Storm surges, sea level and climate change

In the inevitable discussion about the relationship between climate change and Hurricane Sandy, there's been much focus on the storm surge. Hallelujah.

There are a lot of ways climate change could influence tropical cyclones. In the past, most of the public discussion had focused on warmer water temperatures driving more intense storms, based largely on research by Kerry Emanuel and others. The water temperatures are, however, just one factor.
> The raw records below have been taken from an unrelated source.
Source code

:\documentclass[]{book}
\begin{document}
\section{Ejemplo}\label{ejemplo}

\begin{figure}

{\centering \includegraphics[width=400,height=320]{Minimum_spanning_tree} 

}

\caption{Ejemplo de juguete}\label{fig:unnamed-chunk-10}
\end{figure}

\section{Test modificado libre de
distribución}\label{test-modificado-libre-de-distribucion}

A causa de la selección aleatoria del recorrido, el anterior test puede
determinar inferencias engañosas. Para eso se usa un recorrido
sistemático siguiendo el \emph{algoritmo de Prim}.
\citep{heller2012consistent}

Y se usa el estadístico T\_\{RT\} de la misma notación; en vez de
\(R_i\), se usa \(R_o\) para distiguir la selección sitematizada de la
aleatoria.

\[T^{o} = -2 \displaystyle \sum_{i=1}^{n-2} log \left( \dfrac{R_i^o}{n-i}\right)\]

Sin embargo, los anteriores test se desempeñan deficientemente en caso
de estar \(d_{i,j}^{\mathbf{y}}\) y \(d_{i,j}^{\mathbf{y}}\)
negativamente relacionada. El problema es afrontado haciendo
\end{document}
Other important issues include how climate change may affect upper levels winds, which can 'shear' off storms; El Nino events, which itself affect upper level winds; mid-latitude pressure systems, which divert storms and affect their dissolution; patterns of ocean temperature change and hence storm generation and path; atmospheric moisture, and in turn, rainfall. All of these are complicated and uncertain. When the experts try to add it all together, the verdict is that it's hard to say just how climate change will affect tropical cyclone frequency and intensity.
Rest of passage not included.